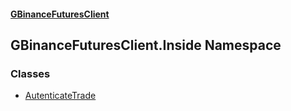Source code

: #### [GBinanceFuturesClient](./index.md 'index')
## GBinanceFuturesClient.Inside Namespace
### Classes
- [AutenticateTrade](./GBinanceFuturesClient-Inside-AutenticateTrade.md 'GBinanceFuturesClient.Inside.AutenticateTrade')
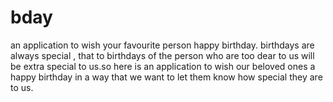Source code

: # bday
an application to wish your favourite person happy birthday.
birthdays are always special ,
that to birthdays of the person who are too dear to us will be extra special to us.so here is an application to wish our beloved ones a happy birthday in a way that we want to let them know how special they are to us. 
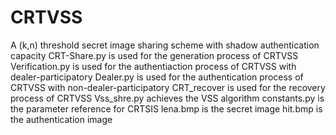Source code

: # CRTVSS
A (k,n) threshold secret image sharing scheme with shadow authentication capacity
CRT-Share.py is used for the generation process of CRTVSS
Verification.py is used for the authentiaction process of CRTVSS with dealer-participatory
Dealer.py is used for the authentication process of CRTVSS with non-dealer-participatory
CRT_recover is used for the recovery process of CRTVSS
Vss_shre.py achieves the VSS algorithm
constants.py is the parameter reference for CRTSIS
lena.bmp is the secret image
hit.bmp is the authentication image
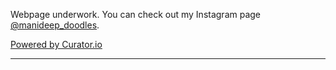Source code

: Webpage underwork. You can check out my Instagram page [@manideep_doodles](https://www.instagram.com/manideep_doodles/).

<div id="curator-feed-default-feed-layout"><a href="https://curator.io" target="_blank" class="crt-logo crt-tag">Powered by Curator.io</a></div><!-- The Javascript can be moved to the end of the html page before the </body> tag --><script type="text/javascript">
/* curator-feed-default-feed-layout */
(function(){
var i,e,d=document,s="script";i=d.createElement("script");i.async=1;i.charset="UTF-8";
i.src="https://cdn.curator.io/published/e5f65174-79a1-4b4b-807f-e4c36998aa89.js";
e=d.getElementsByTagName(s)[0];e.parentNode.insertBefore(i, e);
})();
</script>

---
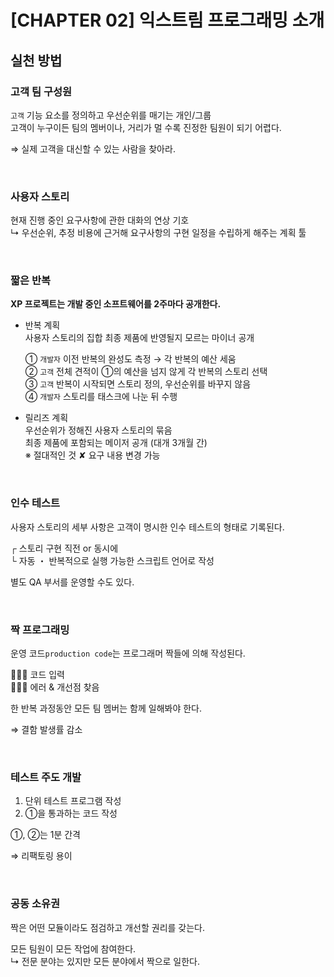 # [CHAPTER 02] 익스트림 프로그래밍 소개

## 실천 방법

### 고객 팀 구성원

`고객` 기능 요소를 정의하고 우선순위를 매기는 개인/그룹   
고객이 누구이든 팀의 멤버이나, 거리가 멀 수록 진정한 팀원이 되기 어렵다.   

⇒ 실제 고객을 대신할 수 있는 사람을 찾아라.

<br/>

### 사용자 스토리

현재 진행 중인 요구사항에 관한 대화의 연상 기호   
↳ 우선순위, 추정 비용에 근거해 요구사항의 구현 일정을 수립하게 해주는 계획 툴

<br/>

### 짧은 반복

**XP 프로젝트는 개발 중인 소프트웨어를 2주마다 공개한다.**

- 반복 계획   
  사용자 스토리의 집합
  최종 제품에 반영될지 모르는 마이너 공개  

  ① `개발자` 이전 반복의 완성도 측정 → 각 반복의 예산 세움   
  ② `고객` 전체 견적이 ①의 예산을 넘지 않게 각 반복의 스토리 선택   
  ③ `고객` 반복이 시작되면 스토리 정의, 우선순위를 바꾸지 않음   
  ④ `개발자` 스토리를 태스크에 나눈 뒤 수행    

- 릴리즈 계획   
  우선순위가 정해진 사용자 스토리의 묶음   
  최종 제품에 포함되는 메이저 공개 (대개 3개월 간)   
  ※ 절대적인 것 ✘ 요구 내용 변경 가능

<br/>

### 인수 테스트

사용자 스토리의 세부 사항은 고객이 명시한 인수 테스트의 형태로 기록된다.

┌ 스토리 구현 직전 or 동시에   
└ 자동 ・ 반복적으로 실행 가능한 스크립트 언어로 작성

별도 QA 부서를 운영할 수도 있다.

<br/>

### 짝 프로그래밍

운영 코드`production code`는 프로그래머 짝들에 의해 작성된다.

  👩🏻‍💻 코드 입력   
  🧑🏻‍💻 에러 & 개선점 찾음

한 반복 과정동안 모든 팀 멤버는 함께 일해봐야 한다.   

⇒ 결함 발생률 감소

<br/>

### 테스트 주도 개발

1. 단위 테스트 프로그램 작성
2. ①을 통과하는 코드 작성

①, ②는 1분 간격   

⇒ 리팩토링 용이

<br/>

### 공동 소유권

짝은 어떤 모듈이라도 점검하고 개선할 권리를 갖는다.   

모든 팀원이 모든 작업에 참여한다.   
↳ 전문 분야는 있지만 모든 분야에서 짝으로 일한다.
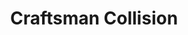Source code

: ---
title: "Craftsman Collision"
url: /surrey/craftsman-collision-landmark-way/
shop: Autowerkstatt
---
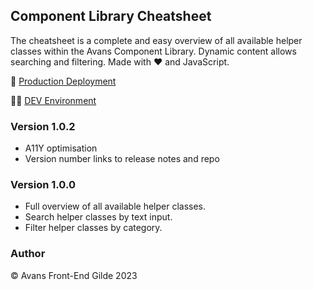 ## Component Library Cheatsheet

The cheatsheet is a complete and easy overview of all available helper classes within the Avans Component Library. Dynamic content allows searching and filtering. Made with ❤️ and JavaScript.

🚀 [Production Deployment](https://component-library-cheatsheet.netlify.app/)

👨‍💻 [DEV Environment](https://edwinsch.github.io/component-library-cheatsheet/)

### Version 1.0.2

- A11Y optimisation
- Version number links to release notes and repo

### Version 1.0.0

- Full overview of all available helper classes.
- Search helper classes by text input.
- Filter helper classes by category.

### Author

&copy; Avans Front-End Gilde 2023
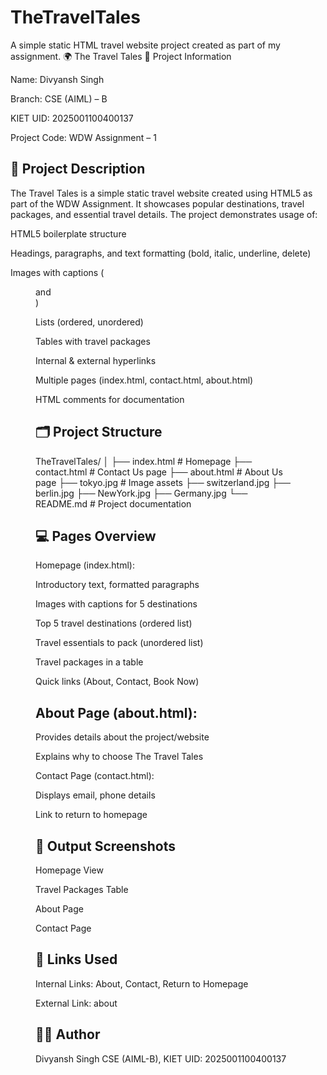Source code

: # TheTravelTales
A simple static HTML travel website project created as part of my assignment.
🌍 The Travel Tales
📌 Project Information

Name: Divyansh Singh

Branch: CSE (AIML) – B

KIET UID: 2025001100400137

Project Code: WDW Assignment – 1

## 📖 Project Description

The Travel Tales is a simple static travel website created using HTML5 as part of the WDW Assignment.
It showcases popular destinations, travel packages, and essential travel details.
The project demonstrates usage of:

HTML5 boilerplate structure

Headings, paragraphs, and text formatting (bold, italic, underline, delete)

Images with captions (<figure> and <figcaption>)

Lists (ordered, unordered)

Tables with travel packages

Internal & external hyperlinks

Multiple pages (index.html, contact.html, about.html)

HTML comments for documentation

## 🗂️ Project Structure
TheTravelTales/
│
├── index.html        # Homepage
├── contact.html      # Contact Us page
├── about.html        # About Us page
├── tokyo.jpg         # Image assets
├── switzerland.jpg
├── berlin.jpg
├── NewYork.jpg
├── Germany.jpg
└── README.md         # Project documentation

## 💻 Pages Overview

Homepage (index.html):

Introductory text, formatted paragraphs

Images with captions for 5 destinations

Top 5 travel destinations (ordered list)

Travel essentials to pack (unordered list)

Travel packages in a table

Quick links (About, Contact, Book Now)

## About Page (about.html):

Provides details about the project/website

Explains why to choose The Travel Tales

Contact Page (contact.html):

Displays email, phone details

Link to return to homepage

## 📸 Output Screenshots

Homepage View

Travel Packages Table

About Page

Contact Page

## 🔗 Links Used

Internal Links: About, Contact, Return to Homepage

External Link: about

## 👨‍💻 Author

Divyansh Singh
CSE (AIML-B), KIET
UID: 2025001100400137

┄┄┄┄┄┄┄┄┄┄┄┄┄┄┄┄┄┄┄┄

_WHAT YOU HAVE TO DO_
Restate the material word for word; no picture should appear in the copy.

_REPLY_
Source code

: #### [GBinanceFuturesClient](./index.md 'index')
## GBinanceFuturesClient.Inside Namespace
### Classes
- [AutenticateTrade](./GBinanceFuturesClient-Inside-AutenticateTrade.md 'GBinanceFuturesClient.Inside.AutenticateTrade')
Source code

: # bday
an application to wish your favourite person happy birthday.
birthdays are always special ,
that to birthdays of the person who are too dear to us will be extra special to us.so here is an application to wish our beloved ones a happy birthday in a way that we want to let them know how special they are to us. 
Source code

: # CRTVSS
A (k,n) threshold secret image sharing scheme with shadow authentication capacity
CRT-Share.py is used for the generation process of CRTVSS
Verification.py is used for the authentiaction process of CRTVSS with dealer-participatory
Dealer.py is used for the authentication process of CRTVSS with non-dealer-participatory
CRT_recover is used for the recovery process of CRTVSS
Vss_shre.py achieves the VSS algorithm
constants.py is the parameter reference for CRTSIS
lena.bmp is the secret image
hit.bmp is the authentication image
Source code

: Webpage underwork. You can check out my Instagram page [@manideep_doodles](https://www.instagram.com/manideep_doodles/).

<div id="curator-feed-default-feed-layout"><a href="https://curator.io" target="_blank" class="crt-logo crt-tag">Powered by Curator.io</a></div><!-- The Javascript can be moved to the end of the html page before the </body> tag --><script type="text/javascript">
/* curator-feed-default-feed-layout */
(function(){
var i,e,d=document,s="script";i=d.createElement("script");i.async=1;i.charset="UTF-8";
i.src="https://cdn.curator.io/published/e5f65174-79a1-4b4b-807f-e4c36998aa89.js";
e=d.getElementsByTagName(s)[0];e.parentNode.insertBefore(i, e);
})();
</script>

---
 # [CHAPTER 02] 익스트림 프로그래밍 소개

## 실천 방법

### 고객 팀 구성원

`고객` 기능 요소를 정의하고 우선순위를 매기는 개인/그룹   
고객이 누구이든 팀의 멤버이나, 거리가 멀 수록 진정한 팀원이 되기 어렵다.   

⇒ 실제 고객을 대신할 수 있는 사람을 찾아라.

<br/>

### 사용자 스토리

현재 진행 중인 요구사항에 관한 대화의 연상 기호   
↳ 우선순위, 추정 비용에 근거해 요구사항의 구현 일정을 수립하게 해주는 계획 툴

<br/>

### 짧은 반복

**XP 프로젝트는 개발 중인 소프트웨어를 2주마다 공개한다.**

- 반복 계획   
  사용자 스토리의 집합
  최종 제품에 반영될지 모르는 마이너 공개  

  ① `개발자` 이전 반복의 완성도 측정 → 각 반복의 예산 세움   
  ② `고객` 전체 견적이 ①의 예산을 넘지 않게 각 반복의 스토리 선택   
  ③ `고객` 반복이 시작되면 스토리 정의, 우선순위를 바꾸지 않음   
  ④ `개발자` 스토리를 태스크에 나눈 뒤 수행    

- 릴리즈 계획   
  우선순위가 정해진 사용자 스토리의 묶음   
  최종 제품에 포함되는 메이저 공개 (대개 3개월 간)   
  ※ 절대적인 것 ✘ 요구 내용 변경 가능

<br/>

### 인수 테스트

사용자 스토리의 세부 사항은 고객이 명시한 인수 테스트의 형태로 기록된다.

┌ 스토리 구현 직전 or 동시에   
└ 자동 ・ 반복적으로 실행 가능한 스크립트 언어로 작성

별도 QA 부서를 운영할 수도 있다.

<br/>

### 짝 프로그래밍

운영 코드`production code`는 프로그래머 짝들에 의해 작성된다.

  👩🏻‍💻 코드 입력   
  🧑🏻‍💻 에러 & 개선점 찾음

한 반복 과정동안 모든 팀 멤버는 함께 일해봐야 한다.   

⇒ 결함 발생률 감소

<br/>

### 테스트 주도 개발

1. 단위 테스트 프로그램 작성
2. ①을 통과하는 코드 작성

①, ②는 1분 간격   

⇒ 리팩토링 용이

<br/>

### 공동 소유권

짝은 어떤 모듈이라도 점검하고 개선할 권리를 갖는다.   

모든 팀원이 모든 작업에 참여한다.   
↳ 전문 분야는 있지만 모든 분야에서 짝으로 일한다.
Source code

: ---
title: "Craftsman Collision"
url: /surrey/craftsman-collision-landmark-way/
shop: Autowerkstatt
---
 ## Component Library Cheatsheet

The cheatsheet is a complete and easy overview of all available helper classes within the Avans Component Library. Dynamic content allows searching and filtering. Made with ❤️ and JavaScript.

🚀 [Production Deployment](https://component-library-cheatsheet.netlify.app/)

👨‍💻 [DEV Environment](https://edwinsch.github.io/component-library-cheatsheet/)

### Version 1.0.2

- A11Y optimisation
- Version number links to release notes and repo

### Version 1.0.0

- Full overview of all available helper classes.
- Search helper classes by text input.
- Filter helper classes by category.

### Author

&copy; Avans Front-End Gilde 2023
Source code

: # TheTravelTales
A simple static HTML travel website project created as part of my assignment.
🌍 The Travel Tales
📌 Project Information

Name: Divyansh Singh

Branch: CSE (AIML) – B

KIET UID: 2025001100400137

Project Code: WDW Assignment – 1

## 📖 Project Description

The Travel Tales is a simple static travel website created using HTML5 as part of the WDW Assignment.
It showcases popular destinations, travel packages, and essential travel details.
The project demonstrates usage of:

HTML5 boilerplate structure

Headings, paragraphs, and text formatting (bold, italic, underline, delete)

Images with captions (<figure> and <figcaption>)

Lists (ordered, unordered)

Tables with travel packages

Internal & external hyperlinks

Multiple pages (index.html, contact.html, about.html)

HTML comments for documentation

## 🗂️ Project Structure
TheTravelTales/
│
├── index.html        # Homepage
├── contact.html      # Contact Us page
├── about.html        # About Us page
├── tokyo.jpg         # Image assets
├── switzerland.jpg
├── berlin.jpg
├── NewYork.jpg
├── Germany.jpg
└── README.md         # Project documentation

## 💻 Pages Overview

Homepage (index.html):

Introductory text, formatted paragraphs

Images with captions for 5 destinations

Top 5 travel destinations (ordered list)

Travel essentials to pack (unordered list)

Travel packages in a table

Quick links (About, Contact, Book Now)

## About Page (about.html):

Provides details about the project/website

Explains why to choose The Travel Tales

Contact Page (contact.html):

Displays email, phone details

Link to return to homepage

## 📸 Output Screenshots

Homepage View

Travel Packages Table

About Page

Contact Page

## 🔗 Links Used

Internal Links: About, Contact, Return to Homepage

External Link: about

## 👨‍💻 Author

Divyansh Singh
CSE (AIML-B), KIET
UID: 2025001100400137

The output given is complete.